__ACTIVITY__
Print the whole listing again, exactly as it stands.
= = = = = = =
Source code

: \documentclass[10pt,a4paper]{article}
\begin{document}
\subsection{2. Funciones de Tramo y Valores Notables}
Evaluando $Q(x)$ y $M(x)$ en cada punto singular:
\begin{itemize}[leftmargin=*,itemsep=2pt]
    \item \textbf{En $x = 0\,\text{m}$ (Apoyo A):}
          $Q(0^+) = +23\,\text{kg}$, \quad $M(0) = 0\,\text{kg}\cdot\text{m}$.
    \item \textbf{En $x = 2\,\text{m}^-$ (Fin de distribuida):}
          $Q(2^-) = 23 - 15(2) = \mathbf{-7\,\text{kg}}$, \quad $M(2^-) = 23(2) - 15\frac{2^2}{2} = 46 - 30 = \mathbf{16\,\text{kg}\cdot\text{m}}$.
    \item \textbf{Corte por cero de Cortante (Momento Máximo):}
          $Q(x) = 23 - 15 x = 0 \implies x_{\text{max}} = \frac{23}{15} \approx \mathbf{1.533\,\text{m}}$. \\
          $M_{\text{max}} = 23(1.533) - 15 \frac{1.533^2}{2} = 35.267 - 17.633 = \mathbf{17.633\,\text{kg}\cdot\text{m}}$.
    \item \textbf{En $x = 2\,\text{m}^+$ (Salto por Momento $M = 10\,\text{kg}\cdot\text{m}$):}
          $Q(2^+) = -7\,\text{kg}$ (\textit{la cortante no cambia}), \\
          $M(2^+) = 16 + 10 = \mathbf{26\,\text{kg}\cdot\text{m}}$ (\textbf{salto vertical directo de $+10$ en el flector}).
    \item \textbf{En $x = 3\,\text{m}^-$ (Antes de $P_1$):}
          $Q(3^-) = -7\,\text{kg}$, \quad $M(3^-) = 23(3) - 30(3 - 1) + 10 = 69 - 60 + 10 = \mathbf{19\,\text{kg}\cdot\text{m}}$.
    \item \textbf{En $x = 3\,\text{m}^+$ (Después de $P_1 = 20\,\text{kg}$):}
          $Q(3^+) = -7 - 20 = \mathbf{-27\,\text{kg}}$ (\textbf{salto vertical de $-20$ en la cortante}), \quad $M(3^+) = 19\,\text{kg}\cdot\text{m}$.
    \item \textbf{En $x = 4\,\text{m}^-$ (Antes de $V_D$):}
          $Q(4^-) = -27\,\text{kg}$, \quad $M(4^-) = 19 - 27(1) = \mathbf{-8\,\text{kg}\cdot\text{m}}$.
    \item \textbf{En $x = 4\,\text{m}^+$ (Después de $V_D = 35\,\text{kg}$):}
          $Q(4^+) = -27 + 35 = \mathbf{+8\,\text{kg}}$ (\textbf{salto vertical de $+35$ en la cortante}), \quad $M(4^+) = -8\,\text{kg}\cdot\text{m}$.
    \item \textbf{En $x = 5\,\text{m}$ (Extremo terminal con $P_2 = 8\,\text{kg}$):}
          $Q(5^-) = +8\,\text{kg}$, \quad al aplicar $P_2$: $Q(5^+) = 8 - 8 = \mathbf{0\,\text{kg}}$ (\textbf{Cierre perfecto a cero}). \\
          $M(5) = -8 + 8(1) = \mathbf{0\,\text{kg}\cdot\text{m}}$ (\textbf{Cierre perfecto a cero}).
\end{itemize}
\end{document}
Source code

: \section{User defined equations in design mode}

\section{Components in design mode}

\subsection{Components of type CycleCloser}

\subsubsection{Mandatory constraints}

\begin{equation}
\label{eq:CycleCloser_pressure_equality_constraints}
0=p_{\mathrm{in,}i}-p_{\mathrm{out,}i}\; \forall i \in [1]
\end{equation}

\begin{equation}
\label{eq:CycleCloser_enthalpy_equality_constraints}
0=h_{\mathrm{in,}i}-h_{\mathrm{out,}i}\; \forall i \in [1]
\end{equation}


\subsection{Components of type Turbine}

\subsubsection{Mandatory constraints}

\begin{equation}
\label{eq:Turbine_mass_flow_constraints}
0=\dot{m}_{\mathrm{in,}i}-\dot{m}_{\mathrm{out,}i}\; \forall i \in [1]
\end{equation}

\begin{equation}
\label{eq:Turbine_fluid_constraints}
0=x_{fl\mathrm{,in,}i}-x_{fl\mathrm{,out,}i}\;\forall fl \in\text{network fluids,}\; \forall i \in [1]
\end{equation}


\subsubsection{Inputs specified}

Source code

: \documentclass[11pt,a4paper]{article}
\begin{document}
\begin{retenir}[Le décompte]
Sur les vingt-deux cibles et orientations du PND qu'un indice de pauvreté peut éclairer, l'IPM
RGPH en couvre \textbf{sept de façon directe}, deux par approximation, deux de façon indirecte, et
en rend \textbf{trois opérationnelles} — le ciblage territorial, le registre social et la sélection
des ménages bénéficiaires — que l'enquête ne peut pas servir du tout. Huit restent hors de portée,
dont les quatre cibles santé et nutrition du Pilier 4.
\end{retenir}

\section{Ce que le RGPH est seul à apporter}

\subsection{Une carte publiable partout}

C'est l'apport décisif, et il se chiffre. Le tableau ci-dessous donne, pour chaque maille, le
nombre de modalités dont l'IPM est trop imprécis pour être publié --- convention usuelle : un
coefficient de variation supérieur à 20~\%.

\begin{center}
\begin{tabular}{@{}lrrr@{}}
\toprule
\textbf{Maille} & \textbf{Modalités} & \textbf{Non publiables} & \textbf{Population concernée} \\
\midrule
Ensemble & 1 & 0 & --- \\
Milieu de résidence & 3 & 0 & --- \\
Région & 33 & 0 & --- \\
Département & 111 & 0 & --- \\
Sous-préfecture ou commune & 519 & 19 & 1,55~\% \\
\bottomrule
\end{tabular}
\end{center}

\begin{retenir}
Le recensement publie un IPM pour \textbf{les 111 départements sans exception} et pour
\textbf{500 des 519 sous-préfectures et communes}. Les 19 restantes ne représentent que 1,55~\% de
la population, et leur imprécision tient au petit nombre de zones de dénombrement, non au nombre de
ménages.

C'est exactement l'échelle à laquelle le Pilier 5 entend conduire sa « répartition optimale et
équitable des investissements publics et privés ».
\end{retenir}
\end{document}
= = = = = = =
__SOLUTION TO THE PROBLEM__
Source code

: \documentclass[10pt,a4paper]{article}
\begin{document}
\subsection{2. Funciones de Tramo y Valores Notables}
Evaluando $Q(x)$ y $M(x)$ en cada punto singular:
\begin{itemize}[leftmargin=*,itemsep=2pt]
    \item \textbf{En $x = 0\,\text{m}$ (Apoyo A):}
          $Q(0^+) = +23\,\text{kg}$, \quad $M(0) = 0\,\text{kg}\cdot\text{m}$.
    \item \textbf{En $x = 2\,\text{m}^-$ (Fin de distribuida):}
          $Q(2^-) = 23 - 15(2) = \mathbf{-7\,\text{kg}}$, \quad $M(2^-) = 23(2) - 15\frac{2^2}{2} = 46 - 30 = \mathbf{16\,\text{kg}\cdot\text{m}}$.
    \item \textbf{Corte por cero de Cortante (Momento Máximo):}
          $Q(x) = 23 - 15 x = 0 \implies x_{\text{max}} = \frac{23}{15} \approx \mathbf{1.533\,\text{m}}$. \\
          $M_{\text{max}} = 23(1.533) - 15 \frac{1.533^2}{2} = 35.267 - 17.633 = \mathbf{17.633\,\text{kg}\cdot\text{m}}$.
    \item \textbf{En $x = 2\,\text{m}^+$ (Salto por Momento $M = 10\,\text{kg}\cdot\text{m}$):}
          $Q(2^+) = -7\,\text{kg}$ (\textit{la cortante no cambia}), \\
          $M(2^+) = 16 + 10 = \mathbf{26\,\text{kg}\cdot\text{m}}$ (\textbf{salto vertical directo de $+10$ en el flector}).
    \item \textbf{En $x = 3\,\text{m}^-$ (Antes de $P_1$):}
          $Q(3^-) = -7\,\text{kg}$, \quad $M(3^-) = 23(3) - 30(3 - 1) + 10 = 69 - 60 + 10 = \mathbf{19\,\text{kg}\cdot\text{m}}$.
    \item \textbf{En $x = 3\,\text{m}^+$ (Después de $P_1 = 20\,\text{kg}$):}
          $Q(3^+) = -7 - 20 = \mathbf{-27\,\text{kg}}$ (\textbf{salto vertical de $-20$ en la cortante}), \quad $M(3^+) = 19\,\text{kg}\cdot\text{m}$.
    \item \textbf{En $x = 4\,\text{m}^-$ (Antes de $V_D$):}
          $Q(4^-) = -27\,\text{kg}$, \quad $M(4^-) = 19 - 27(1) = \mathbf{-8\,\text{kg}\cdot\text{m}}$.
    \item \textbf{En $x = 4\,\text{m}^+$ (Después de $V_D = 35\,\text{kg}$):}
          $Q(4^+) = -27 + 35 = \mathbf{+8\,\text{kg}}$ (\textbf{salto vertical de $+35$ en la cortante}), \quad $M(4^+) = -8\,\text{kg}\cdot\text{m}$.
    \item \textbf{En $x = 5\,\text{m}$ (Extremo terminal con $P_2 = 8\,\text{kg}$):}
          $Q(5^-) = +8\,\text{kg}$, \quad al aplicar $P_2$: $Q(5^+) = 8 - 8 = \mathbf{0\,\text{kg}}$ (\textbf{Cierre perfecto a cero}). \\
          $M(5) = -8 + 8(1) = \mathbf{0\,\text{kg}\cdot\text{m}}$ (\textbf{Cierre perfecto a cero}).
\end{itemize}
\end{document}
Source code

: \section{User defined equations in design mode}

\section{Components in design mode}

\subsection{Components of type CycleCloser}

\subsubsection{Mandatory constraints}

\begin{equation}
\label{eq:CycleCloser_pressure_equality_constraints}
0=p_{\mathrm{in,}i}-p_{\mathrm{out,}i}\; \forall i \in [1]
\end{equation}

\begin{equation}
\label{eq:CycleCloser_enthalpy_equality_constraints}
0=h_{\mathrm{in,}i}-h_{\mathrm{out,}i}\; \forall i \in [1]
\end{equation}


\subsection{Components of type Turbine}

\subsubsection{Mandatory constraints}

\begin{equation}
\label{eq:Turbine_mass_flow_constraints}
0=\dot{m}_{\mathrm{in,}i}-\dot{m}_{\mathrm{out,}i}\; \forall i \in [1]
\end{equation}

\begin{equation}
\label{eq:Turbine_fluid_constraints}
0=x_{fl\mathrm{,in,}i}-x_{fl\mathrm{,out,}i}\;\forall fl \in\text{network fluids,}\; \forall i \in [1]
\end{equation}


\subsubsection{Inputs specified}

Source code

: \documentclass[11pt,a4paper]{article}
\begin{document}
\begin{retenir}[Le décompte]
Sur les vingt-deux cibles et orientations du PND qu'un indice de pauvreté peut éclairer, l'IPM
RGPH en couvre \textbf{sept de façon directe}, deux par approximation, deux de façon indirecte, et
en rend \textbf{trois opérationnelles} — le ciblage territorial, le registre social et la sélection
des ménages bénéficiaires — que l'enquête ne peut pas servir du tout. Huit restent hors de portée,
dont les quatre cibles santé et nutrition du Pilier 4.
\end{retenir}

\section{Ce que le RGPH est seul à apporter}

\subsection{Une carte publiable partout}

C'est l'apport décisif, et il se chiffre. Le tableau ci-dessous donne, pour chaque maille, le
nombre de modalités dont l'IPM est trop imprécis pour être publié --- convention usuelle : un
coefficient de variation supérieur à 20~\%.

\begin{center}
\begin{tabular}{@{}lrrr@{}}
\toprule
\textbf{Maille} & \textbf{Modalités} & \textbf{Non publiables} & \textbf{Population concernée} \\
\midrule
Ensemble & 1 & 0 & --- \\
Milieu de résidence & 3 & 0 & --- \\
Région & 33 & 0 & --- \\
Département & 111 & 0 & --- \\
Sous-préfecture ou commune & 519 & 19 & 1,55~\% \\
\bottomrule
\end{tabular}
\end{center}

\begin{retenir}
Le recensement publie un IPM pour \textbf{les 111 départements sans exception} et pour
\textbf{500 des 519 sous-préfectures et communes}. Les 19 restantes ne représentent que 1,55~\% de
la population, et leur imprécision tient au petit nombre de zones de dénombrement, non au nombre de
ménages.

C'est exactement l'échelle à laquelle le Pilier 5 entend conduire sa « répartition optimale et
équitable des investissements publics et privés ».
\end{retenir}
\end{document}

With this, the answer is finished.